ABOUT THE TALK
A data lake is primarily two things: an object store and the objects being stored. Even with the most basic setup, data lakes are capable of supporting BI, Machine Learning, and operational analytics use cases. This flexibility speaks to the strength of object stores, particularly their flexibility in integrating with a diverse set of data processing engines.
As data lakes exploded in adoption, a number of improvements were made to the first architectures. The first and most obvious improvement was to file formats, which led to the development of analytics-optimized formats like parquet, and eventually Modern Table Formats like Delta Lake.An even newer improvement has been the emergence of Data Source Control tools like lakeFS that bring new levels of manageability across an entire lake! In this talk, we’ll cover how to incorporate these technologies into your data lake lake, and how they simplify workflows critical to ML experimentation, deployment of datasets, and more!
Vice President of Developer Experience | Treeverse
Adi is an open-source technologist who believes in communities and is passionate about building a better world through open collaboration. As Vice President of Developer Experience at Treeverse, Adi helps build lakeFS, git-like interface for the data lakehouse. In her work, she brings her vast industry research and engineering experience to bear in educating and helping teams design, architect, and build cost-effective data systems and machine learning pipelines that emphasize scalability, expertise, and business goals. Adi is a frequent worldwide presenter and the author of O’Reilly’s upcoming book, “Machine Learning With Apache Spark.” Adi is also a proud Beacon for Databricks! Previously, she was a senior manager for Azure at Microsoft, where she focused on building advanced analytics systems and modern architectures.

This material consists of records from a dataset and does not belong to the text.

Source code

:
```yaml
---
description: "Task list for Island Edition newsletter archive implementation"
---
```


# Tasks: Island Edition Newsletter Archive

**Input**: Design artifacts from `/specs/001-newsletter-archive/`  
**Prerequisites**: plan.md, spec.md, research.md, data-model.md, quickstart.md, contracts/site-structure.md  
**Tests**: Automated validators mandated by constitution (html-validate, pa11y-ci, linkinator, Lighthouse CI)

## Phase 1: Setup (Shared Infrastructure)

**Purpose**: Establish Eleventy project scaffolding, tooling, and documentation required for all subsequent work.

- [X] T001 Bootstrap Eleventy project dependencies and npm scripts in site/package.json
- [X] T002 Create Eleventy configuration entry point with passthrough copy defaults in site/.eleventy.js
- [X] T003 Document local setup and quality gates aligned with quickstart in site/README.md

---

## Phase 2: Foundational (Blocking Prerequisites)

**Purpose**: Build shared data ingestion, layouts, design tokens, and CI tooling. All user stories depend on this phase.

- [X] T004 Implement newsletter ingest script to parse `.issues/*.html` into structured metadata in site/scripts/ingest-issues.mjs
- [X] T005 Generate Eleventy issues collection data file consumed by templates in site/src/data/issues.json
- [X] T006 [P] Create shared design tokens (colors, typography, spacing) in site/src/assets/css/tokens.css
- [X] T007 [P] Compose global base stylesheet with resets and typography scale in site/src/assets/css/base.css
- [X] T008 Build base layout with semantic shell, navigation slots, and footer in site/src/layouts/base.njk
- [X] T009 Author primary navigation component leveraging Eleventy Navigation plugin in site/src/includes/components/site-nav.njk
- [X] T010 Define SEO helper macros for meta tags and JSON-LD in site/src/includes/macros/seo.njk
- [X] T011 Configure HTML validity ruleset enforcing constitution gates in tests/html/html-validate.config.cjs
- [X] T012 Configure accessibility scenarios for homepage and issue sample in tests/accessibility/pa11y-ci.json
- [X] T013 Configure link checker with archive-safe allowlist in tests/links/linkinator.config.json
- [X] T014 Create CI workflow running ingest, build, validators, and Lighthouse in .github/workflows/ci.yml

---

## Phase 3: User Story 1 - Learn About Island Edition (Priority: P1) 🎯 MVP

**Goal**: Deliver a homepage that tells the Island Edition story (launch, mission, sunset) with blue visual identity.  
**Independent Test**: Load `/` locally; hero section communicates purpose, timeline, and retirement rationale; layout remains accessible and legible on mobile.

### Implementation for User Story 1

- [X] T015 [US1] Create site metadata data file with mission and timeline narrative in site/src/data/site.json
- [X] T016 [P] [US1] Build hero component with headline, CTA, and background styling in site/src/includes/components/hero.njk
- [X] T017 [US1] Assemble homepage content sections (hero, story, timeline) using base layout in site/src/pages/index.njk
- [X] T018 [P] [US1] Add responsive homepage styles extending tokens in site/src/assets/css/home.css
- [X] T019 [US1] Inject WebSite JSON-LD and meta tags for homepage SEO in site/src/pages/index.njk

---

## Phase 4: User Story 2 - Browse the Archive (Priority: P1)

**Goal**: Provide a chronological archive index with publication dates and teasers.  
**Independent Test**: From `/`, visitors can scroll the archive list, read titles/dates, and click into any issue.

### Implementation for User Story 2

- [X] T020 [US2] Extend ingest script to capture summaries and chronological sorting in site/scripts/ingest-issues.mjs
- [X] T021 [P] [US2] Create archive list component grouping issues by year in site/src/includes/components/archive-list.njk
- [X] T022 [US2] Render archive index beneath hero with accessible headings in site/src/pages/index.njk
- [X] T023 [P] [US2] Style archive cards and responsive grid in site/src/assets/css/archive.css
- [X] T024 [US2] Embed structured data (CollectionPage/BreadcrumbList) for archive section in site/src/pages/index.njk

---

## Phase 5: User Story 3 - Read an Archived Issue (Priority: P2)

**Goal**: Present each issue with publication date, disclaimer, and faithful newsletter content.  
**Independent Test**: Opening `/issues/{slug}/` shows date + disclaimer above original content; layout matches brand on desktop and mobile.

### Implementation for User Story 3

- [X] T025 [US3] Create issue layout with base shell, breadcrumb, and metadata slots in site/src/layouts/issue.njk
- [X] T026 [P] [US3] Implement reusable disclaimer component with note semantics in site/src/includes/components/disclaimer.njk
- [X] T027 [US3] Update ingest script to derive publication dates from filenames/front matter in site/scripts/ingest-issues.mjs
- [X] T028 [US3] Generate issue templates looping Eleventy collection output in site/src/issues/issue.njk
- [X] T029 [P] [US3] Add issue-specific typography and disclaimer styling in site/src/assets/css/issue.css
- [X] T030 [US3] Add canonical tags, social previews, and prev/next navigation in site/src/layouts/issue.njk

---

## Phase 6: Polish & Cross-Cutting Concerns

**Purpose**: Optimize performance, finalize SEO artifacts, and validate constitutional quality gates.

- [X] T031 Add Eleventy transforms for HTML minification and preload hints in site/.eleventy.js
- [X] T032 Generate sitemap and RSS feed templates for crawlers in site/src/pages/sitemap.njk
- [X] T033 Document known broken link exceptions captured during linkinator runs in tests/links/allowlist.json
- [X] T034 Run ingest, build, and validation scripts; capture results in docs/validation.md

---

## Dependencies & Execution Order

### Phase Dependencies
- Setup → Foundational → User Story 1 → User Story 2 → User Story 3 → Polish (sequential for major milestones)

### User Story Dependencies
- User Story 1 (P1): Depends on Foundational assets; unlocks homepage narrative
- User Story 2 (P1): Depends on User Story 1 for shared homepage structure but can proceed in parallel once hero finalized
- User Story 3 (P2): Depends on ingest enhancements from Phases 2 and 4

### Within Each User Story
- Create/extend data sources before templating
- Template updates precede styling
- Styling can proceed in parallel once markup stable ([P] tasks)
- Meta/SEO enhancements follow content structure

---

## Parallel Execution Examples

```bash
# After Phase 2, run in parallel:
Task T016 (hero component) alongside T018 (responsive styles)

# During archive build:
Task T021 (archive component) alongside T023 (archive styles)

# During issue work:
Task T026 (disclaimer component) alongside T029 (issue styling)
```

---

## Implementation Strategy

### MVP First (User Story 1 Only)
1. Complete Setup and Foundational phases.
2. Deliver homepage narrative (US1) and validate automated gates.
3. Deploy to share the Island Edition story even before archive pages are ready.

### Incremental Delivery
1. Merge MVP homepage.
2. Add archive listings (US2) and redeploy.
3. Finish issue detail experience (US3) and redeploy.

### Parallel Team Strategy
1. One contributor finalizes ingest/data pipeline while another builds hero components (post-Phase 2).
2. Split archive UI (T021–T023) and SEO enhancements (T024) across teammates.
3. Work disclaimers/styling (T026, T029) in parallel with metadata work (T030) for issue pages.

When Adi isn’t building data pipelines or thinking up new software architecture, you can find her on the local cultural scene or at the beach.

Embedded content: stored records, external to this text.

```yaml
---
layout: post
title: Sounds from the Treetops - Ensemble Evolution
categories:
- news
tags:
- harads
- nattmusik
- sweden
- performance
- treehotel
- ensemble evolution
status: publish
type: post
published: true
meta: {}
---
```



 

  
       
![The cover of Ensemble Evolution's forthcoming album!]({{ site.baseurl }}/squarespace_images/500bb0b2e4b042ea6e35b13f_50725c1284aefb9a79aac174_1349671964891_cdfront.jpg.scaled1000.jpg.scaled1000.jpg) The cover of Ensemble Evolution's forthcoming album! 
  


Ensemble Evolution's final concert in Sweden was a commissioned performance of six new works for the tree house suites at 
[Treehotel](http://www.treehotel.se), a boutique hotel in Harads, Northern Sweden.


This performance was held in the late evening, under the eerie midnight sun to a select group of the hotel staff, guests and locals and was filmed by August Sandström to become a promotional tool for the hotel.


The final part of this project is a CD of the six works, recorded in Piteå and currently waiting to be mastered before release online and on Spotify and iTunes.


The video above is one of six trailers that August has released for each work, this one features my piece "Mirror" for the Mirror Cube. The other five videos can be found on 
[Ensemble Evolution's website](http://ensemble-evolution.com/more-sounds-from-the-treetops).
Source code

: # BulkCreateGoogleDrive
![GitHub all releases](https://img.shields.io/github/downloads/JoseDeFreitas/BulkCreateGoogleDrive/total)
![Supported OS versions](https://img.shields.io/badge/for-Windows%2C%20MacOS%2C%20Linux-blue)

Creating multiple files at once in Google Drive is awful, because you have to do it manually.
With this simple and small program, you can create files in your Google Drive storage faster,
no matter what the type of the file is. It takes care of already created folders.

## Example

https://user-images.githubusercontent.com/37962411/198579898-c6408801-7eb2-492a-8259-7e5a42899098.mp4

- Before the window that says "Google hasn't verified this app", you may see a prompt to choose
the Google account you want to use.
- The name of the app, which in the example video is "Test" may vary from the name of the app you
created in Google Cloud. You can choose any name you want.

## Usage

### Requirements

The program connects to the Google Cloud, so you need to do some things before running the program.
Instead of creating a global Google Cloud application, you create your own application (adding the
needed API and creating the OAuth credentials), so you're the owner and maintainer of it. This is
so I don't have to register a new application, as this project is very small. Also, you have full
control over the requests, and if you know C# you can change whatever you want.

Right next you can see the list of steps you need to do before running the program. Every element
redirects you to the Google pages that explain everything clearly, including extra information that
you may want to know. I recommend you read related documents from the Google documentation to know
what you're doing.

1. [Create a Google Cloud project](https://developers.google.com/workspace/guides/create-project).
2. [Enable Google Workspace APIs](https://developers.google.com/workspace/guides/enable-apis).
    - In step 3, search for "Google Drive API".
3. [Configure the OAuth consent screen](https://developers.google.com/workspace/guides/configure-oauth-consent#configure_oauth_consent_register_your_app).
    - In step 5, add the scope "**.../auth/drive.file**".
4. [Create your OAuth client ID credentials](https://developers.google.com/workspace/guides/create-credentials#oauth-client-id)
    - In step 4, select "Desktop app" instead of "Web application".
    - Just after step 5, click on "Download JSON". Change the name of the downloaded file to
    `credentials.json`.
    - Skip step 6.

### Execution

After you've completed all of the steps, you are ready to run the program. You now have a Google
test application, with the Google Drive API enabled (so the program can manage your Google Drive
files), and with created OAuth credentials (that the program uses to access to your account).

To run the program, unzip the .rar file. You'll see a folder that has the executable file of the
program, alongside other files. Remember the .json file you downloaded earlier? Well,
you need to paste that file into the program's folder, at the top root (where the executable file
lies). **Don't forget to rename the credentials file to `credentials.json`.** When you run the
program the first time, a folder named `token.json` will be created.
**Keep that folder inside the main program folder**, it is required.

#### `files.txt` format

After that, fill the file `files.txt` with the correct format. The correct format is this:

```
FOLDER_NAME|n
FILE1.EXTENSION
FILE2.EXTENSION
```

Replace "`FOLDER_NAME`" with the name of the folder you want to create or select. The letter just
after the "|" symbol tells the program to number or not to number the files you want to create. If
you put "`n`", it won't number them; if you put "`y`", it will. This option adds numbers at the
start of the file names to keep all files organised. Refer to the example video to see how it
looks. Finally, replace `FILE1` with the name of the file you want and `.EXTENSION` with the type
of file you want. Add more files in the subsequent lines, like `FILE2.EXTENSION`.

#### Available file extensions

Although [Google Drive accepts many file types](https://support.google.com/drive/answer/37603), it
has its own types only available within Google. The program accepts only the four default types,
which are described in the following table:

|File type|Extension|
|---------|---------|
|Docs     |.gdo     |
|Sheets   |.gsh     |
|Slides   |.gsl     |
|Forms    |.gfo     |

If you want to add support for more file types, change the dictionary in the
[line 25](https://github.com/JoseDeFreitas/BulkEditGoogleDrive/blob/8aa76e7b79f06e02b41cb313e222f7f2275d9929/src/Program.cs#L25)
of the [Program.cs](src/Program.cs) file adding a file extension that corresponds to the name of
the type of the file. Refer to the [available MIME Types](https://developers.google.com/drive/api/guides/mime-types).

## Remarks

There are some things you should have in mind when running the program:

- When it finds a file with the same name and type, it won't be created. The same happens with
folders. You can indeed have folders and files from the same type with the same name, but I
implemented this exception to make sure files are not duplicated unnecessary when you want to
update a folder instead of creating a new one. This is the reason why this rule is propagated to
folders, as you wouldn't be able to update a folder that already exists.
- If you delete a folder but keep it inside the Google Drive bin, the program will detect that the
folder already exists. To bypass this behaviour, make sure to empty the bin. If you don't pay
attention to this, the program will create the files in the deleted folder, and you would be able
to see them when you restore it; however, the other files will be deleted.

Developer Advocate | Treeverse
Paul is a developer advocate for the lakeFS project, after several years on the analytics team at Equinox Fitness. His goal is to democratize big data analytics through explaining data architectures that are both user-friendly and cost-effective. He’s spoken at various conferences and meetups, including the Postgres Conference NYC and AWS re:Invent. When not working you can find him drinking tea and playing golf.